This section is from the book "Cyclopedia Of Architecture, Carpentry, And Building", by James C. et al. Also available from Amazon: Cyclopedia Of Architecture, Carpentry And Building.
Another efficient method of heating for country houses, is by direct steam radiation. This consists in circulating steam through radiators or coils placed directly in the rooms and halls to be heated. This may be done under high or low pressure, but the low pressure gravity return system is generally used for house heating, a pressure of from two to ten pounds being rated as "low pressure".
Fig. 58. Two-Pipe System.
Three systems of piping are used in this form of heating called the "two-pipe system", the "one-pipe relief system", and the "one-pipe circulating system". In the two-pipe system the main pipe is taken from the top of the boiler and carried by branches along the cellar ceiling, pitching gradually down until all of the "risers" have been taken off, when it drops down and returns with a slight pitch to the boiler, below the water line. (Fig. 58.) This is called a "wet" or "sealed" return.
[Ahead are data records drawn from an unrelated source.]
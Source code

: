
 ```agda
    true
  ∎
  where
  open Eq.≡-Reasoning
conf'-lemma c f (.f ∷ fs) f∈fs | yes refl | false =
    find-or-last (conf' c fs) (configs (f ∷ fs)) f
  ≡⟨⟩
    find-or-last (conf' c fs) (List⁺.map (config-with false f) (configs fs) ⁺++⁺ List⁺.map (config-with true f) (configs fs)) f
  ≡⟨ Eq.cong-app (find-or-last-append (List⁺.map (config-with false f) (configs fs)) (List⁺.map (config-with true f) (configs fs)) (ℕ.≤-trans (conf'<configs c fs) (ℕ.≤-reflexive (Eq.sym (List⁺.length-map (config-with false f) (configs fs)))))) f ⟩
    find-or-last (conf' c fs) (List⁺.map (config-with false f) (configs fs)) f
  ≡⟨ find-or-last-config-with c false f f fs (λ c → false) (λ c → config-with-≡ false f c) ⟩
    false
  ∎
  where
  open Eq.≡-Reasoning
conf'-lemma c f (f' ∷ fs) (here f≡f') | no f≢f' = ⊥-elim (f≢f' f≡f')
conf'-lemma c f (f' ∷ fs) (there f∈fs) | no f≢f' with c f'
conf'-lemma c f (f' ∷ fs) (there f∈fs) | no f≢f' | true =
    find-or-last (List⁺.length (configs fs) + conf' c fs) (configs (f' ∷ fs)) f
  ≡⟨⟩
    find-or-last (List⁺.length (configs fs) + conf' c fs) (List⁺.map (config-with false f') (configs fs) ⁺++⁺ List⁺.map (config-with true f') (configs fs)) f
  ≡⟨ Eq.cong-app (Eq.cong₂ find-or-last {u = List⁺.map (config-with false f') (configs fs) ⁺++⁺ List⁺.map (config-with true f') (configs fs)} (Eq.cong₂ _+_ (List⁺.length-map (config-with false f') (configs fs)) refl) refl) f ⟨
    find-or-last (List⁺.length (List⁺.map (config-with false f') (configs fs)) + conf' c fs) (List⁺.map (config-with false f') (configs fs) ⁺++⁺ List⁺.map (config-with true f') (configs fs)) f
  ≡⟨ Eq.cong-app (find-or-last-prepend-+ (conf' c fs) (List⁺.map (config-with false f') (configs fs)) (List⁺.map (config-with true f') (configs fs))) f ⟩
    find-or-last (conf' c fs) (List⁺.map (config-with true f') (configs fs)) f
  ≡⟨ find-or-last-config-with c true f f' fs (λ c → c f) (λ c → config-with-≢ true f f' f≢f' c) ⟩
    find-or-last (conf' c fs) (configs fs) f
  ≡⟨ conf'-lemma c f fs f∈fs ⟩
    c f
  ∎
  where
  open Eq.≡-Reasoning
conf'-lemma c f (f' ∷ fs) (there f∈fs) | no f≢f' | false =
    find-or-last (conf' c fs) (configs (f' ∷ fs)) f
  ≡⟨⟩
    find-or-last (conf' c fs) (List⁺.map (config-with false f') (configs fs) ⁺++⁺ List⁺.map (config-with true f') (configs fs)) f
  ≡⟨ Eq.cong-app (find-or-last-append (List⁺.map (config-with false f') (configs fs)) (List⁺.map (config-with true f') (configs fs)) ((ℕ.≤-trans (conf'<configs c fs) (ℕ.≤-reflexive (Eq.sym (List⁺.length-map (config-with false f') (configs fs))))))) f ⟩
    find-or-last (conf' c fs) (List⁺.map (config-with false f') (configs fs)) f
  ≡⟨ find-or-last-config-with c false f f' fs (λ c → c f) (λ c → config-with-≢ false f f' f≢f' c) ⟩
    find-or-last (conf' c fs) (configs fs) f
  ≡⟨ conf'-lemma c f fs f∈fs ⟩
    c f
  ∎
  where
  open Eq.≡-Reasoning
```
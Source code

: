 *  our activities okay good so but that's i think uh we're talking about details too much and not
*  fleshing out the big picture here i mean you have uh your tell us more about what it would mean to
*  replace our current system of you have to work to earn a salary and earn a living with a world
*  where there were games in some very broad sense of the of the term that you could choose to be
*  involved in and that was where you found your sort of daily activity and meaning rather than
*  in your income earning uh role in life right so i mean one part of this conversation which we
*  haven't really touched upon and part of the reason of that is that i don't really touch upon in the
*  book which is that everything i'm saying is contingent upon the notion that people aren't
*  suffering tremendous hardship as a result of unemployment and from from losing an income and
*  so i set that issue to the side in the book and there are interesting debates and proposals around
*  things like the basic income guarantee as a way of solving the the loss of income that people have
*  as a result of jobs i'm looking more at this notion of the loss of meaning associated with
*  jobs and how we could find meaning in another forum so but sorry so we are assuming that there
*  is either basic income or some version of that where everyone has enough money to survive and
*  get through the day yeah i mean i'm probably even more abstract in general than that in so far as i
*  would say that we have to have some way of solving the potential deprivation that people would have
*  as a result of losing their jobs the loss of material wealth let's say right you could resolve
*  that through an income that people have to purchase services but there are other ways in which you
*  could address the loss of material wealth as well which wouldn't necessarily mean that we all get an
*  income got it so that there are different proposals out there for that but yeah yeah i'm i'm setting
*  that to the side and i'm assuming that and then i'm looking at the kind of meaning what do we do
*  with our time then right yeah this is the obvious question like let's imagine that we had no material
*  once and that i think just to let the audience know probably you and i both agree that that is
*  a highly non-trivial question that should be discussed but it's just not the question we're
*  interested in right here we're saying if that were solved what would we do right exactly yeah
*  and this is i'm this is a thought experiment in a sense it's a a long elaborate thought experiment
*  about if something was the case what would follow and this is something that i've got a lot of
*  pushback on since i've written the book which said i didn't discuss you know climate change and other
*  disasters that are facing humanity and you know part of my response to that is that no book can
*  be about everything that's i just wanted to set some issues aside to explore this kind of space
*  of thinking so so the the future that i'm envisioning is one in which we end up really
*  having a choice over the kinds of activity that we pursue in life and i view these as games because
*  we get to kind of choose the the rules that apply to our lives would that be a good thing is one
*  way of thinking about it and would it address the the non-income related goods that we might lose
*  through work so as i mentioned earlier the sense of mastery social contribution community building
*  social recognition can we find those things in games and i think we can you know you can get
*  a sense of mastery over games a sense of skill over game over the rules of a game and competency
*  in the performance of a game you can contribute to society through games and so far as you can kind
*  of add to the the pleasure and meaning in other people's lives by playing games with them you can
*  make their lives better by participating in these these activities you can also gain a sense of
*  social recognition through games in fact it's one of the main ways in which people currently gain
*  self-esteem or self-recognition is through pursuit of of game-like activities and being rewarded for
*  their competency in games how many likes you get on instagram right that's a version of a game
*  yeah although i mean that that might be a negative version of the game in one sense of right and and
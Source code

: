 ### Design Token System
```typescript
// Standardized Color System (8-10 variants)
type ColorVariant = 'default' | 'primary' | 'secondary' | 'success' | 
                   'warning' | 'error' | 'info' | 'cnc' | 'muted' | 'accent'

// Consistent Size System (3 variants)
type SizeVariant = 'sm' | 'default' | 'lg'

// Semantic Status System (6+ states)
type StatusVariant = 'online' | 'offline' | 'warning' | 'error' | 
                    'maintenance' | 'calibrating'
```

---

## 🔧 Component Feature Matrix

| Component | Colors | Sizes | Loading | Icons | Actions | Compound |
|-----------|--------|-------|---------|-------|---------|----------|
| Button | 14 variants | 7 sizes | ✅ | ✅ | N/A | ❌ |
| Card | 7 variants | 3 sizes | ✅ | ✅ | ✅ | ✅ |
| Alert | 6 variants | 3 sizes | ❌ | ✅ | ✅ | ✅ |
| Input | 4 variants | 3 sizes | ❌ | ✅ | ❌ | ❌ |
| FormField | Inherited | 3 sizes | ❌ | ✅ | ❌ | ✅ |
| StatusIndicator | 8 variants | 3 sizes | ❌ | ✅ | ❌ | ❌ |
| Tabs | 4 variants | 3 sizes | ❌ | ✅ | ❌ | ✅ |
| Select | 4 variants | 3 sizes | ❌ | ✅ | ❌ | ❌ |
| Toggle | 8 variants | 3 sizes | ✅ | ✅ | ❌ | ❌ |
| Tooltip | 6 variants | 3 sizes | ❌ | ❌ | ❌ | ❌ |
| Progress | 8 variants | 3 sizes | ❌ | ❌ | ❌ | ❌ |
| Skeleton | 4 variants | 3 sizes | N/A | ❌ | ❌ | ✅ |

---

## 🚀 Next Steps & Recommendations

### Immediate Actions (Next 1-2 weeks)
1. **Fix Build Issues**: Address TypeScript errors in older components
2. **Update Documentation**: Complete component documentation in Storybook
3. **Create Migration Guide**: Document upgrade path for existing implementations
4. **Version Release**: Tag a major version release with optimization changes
Sometimes the return pipes are run overhead and this is called a "dry" return. This dry return is more productive of noise in the pipes than the wet return and is not so often used. In either case one set of pipes is run from the main supply pipe in the cellar to the different radiators and another pipe carries the condensation from the radiators to the return pipe. This requires two sets of pipes, valves, and connections and is more expensive than the one-pipe systems which are generally used.